--- MATERIAL SUPPLIED Enclosed Below ---

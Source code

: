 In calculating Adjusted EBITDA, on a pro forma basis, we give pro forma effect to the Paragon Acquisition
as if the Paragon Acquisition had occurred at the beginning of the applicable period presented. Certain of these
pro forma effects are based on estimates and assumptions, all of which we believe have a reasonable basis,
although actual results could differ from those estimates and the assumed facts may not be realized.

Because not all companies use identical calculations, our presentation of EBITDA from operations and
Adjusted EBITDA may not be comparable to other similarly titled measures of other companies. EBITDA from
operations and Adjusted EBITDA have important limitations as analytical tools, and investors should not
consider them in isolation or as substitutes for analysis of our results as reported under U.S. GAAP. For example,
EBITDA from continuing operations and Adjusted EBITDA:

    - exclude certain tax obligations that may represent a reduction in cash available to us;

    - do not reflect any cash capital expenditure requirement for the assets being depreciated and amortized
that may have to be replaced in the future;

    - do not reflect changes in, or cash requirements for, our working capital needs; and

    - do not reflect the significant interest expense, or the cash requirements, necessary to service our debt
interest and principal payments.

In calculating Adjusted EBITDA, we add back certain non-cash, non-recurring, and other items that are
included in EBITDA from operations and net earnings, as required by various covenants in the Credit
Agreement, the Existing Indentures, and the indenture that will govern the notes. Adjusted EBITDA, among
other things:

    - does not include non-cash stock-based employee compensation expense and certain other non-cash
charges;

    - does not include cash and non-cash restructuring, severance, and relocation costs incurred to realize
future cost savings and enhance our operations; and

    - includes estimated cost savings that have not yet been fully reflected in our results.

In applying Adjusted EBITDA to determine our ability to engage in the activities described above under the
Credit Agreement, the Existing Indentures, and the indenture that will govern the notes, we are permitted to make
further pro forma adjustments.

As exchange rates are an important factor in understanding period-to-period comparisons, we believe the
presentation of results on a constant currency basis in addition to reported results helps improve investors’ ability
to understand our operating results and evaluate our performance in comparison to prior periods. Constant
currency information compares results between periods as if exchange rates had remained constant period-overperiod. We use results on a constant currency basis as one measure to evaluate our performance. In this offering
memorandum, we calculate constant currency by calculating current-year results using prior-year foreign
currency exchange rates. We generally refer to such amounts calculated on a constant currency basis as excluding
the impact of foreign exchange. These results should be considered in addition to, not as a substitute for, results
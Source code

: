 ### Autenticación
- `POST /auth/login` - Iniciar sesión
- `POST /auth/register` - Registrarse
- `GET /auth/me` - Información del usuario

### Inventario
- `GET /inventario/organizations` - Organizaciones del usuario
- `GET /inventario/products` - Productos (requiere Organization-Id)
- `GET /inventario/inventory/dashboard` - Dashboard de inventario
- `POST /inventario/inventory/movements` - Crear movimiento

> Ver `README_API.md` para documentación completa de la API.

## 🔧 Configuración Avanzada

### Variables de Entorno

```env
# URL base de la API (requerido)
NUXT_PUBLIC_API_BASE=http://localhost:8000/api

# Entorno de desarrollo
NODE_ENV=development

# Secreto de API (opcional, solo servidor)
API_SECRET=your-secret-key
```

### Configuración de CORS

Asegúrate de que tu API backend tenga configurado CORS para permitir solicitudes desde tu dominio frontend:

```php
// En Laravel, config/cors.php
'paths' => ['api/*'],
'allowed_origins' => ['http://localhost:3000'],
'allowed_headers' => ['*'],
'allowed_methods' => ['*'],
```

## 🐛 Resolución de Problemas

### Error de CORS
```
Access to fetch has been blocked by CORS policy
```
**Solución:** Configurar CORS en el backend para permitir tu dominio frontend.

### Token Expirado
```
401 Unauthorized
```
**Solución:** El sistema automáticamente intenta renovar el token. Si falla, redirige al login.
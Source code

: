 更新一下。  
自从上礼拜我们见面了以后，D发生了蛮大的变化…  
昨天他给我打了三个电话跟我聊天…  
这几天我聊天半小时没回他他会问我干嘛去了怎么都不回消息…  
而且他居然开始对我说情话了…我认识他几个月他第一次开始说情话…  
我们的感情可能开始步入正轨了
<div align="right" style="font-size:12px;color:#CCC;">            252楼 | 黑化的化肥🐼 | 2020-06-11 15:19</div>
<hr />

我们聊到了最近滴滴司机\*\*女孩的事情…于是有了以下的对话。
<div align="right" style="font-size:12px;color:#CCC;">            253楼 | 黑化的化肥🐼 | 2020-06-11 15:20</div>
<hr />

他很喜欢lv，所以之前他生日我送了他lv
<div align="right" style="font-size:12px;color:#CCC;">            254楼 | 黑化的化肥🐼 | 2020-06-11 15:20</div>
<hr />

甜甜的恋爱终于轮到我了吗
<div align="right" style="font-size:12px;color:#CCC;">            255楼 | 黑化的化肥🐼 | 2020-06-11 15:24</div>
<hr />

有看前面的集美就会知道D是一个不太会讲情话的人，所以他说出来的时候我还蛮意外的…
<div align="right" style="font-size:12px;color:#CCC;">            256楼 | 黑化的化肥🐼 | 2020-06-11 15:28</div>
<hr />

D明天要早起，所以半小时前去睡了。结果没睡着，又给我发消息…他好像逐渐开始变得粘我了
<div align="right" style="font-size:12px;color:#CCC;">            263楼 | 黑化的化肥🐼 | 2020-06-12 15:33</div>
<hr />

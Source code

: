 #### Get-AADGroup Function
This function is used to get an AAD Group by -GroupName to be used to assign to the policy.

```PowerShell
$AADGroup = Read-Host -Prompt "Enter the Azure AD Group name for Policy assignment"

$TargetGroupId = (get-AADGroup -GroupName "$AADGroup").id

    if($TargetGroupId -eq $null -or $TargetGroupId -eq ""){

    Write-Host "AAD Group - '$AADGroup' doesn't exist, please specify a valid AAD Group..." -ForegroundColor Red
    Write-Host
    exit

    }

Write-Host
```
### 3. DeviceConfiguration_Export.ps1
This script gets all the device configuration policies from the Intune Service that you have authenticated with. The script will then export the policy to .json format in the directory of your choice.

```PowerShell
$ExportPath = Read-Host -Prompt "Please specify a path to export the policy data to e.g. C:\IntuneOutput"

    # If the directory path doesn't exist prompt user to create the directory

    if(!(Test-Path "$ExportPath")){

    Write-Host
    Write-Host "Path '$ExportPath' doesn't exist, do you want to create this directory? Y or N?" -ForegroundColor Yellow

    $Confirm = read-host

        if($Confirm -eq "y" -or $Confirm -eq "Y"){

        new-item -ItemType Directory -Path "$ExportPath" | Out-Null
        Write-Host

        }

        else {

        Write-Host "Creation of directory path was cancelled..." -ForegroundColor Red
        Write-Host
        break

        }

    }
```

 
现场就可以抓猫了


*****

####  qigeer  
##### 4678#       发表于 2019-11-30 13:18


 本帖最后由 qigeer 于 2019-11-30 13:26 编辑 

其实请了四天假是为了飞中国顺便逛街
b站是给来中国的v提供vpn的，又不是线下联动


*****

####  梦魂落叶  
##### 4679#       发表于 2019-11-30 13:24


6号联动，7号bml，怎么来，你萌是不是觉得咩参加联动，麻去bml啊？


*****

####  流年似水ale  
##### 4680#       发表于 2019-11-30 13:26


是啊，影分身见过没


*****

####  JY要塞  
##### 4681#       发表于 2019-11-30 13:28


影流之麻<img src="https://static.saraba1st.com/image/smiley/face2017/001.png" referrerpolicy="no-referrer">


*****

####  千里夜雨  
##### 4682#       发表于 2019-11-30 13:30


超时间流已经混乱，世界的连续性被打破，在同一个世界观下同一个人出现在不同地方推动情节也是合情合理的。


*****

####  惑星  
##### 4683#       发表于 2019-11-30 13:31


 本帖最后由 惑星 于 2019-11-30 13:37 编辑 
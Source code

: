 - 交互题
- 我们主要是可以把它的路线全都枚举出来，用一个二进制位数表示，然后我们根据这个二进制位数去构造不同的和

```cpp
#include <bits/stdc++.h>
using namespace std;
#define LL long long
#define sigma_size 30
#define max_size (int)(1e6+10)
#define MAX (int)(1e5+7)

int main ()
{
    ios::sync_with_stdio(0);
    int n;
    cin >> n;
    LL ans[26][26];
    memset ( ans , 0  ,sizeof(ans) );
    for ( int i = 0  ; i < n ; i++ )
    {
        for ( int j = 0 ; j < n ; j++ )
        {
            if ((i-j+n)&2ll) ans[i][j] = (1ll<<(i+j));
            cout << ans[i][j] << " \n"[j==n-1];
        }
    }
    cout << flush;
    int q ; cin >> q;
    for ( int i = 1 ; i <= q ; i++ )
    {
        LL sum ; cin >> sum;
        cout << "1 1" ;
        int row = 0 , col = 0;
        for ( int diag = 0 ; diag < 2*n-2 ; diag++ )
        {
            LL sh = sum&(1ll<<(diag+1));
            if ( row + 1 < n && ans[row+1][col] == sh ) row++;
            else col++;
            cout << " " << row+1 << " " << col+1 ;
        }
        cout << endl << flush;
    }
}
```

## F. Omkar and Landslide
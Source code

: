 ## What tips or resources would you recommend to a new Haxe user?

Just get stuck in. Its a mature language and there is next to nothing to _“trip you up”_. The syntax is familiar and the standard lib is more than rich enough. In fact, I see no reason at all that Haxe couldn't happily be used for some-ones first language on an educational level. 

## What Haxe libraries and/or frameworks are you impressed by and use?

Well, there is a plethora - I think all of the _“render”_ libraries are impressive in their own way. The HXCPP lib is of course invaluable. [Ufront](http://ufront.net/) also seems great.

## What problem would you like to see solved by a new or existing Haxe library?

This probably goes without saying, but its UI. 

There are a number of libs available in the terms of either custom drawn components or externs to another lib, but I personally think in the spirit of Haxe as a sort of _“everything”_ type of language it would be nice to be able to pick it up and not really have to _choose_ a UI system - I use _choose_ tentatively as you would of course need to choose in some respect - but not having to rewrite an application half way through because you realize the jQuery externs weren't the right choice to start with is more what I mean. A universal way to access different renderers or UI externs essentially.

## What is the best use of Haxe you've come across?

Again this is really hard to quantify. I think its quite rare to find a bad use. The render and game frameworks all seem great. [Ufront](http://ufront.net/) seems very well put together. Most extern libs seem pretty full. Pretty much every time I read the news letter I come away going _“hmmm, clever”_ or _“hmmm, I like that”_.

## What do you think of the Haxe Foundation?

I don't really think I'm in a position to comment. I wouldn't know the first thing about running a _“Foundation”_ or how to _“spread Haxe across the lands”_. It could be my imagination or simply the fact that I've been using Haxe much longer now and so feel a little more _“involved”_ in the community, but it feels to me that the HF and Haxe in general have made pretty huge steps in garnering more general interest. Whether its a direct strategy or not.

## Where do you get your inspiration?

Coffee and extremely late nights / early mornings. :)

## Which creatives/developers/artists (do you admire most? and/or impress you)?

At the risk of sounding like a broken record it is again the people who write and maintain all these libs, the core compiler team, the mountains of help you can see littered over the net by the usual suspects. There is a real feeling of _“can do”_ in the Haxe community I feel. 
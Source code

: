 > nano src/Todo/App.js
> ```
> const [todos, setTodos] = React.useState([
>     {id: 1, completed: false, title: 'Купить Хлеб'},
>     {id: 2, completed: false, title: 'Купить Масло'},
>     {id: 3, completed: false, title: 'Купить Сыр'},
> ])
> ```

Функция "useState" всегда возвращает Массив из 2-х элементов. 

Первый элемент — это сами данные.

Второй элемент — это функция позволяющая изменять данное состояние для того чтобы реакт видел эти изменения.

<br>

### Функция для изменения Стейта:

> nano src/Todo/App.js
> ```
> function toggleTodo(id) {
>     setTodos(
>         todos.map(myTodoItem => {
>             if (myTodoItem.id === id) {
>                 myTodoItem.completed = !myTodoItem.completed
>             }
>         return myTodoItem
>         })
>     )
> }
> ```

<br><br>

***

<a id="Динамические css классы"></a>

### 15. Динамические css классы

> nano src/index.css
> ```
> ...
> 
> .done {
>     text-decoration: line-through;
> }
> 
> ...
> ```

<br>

--- End of Enclosed MATERIAL SUPPLIED ---

## YOUR GOAL:
What you retype should run from the first line of the entries above through the line containing "pro forma effects", exactly and in full.

## SOLUTION TO THE EXERCISE:
Source code

: In calculating Adjusted EBITDA, on a pro forma basis, we give pro forma effect to the Paragon Acquisition
as if the Paragon Acquisition had occurred at the beginning of the applicable period presented. Certain of these
pro forma effects are based on estimates and assumptions, all of which we believe have a reasonable basis,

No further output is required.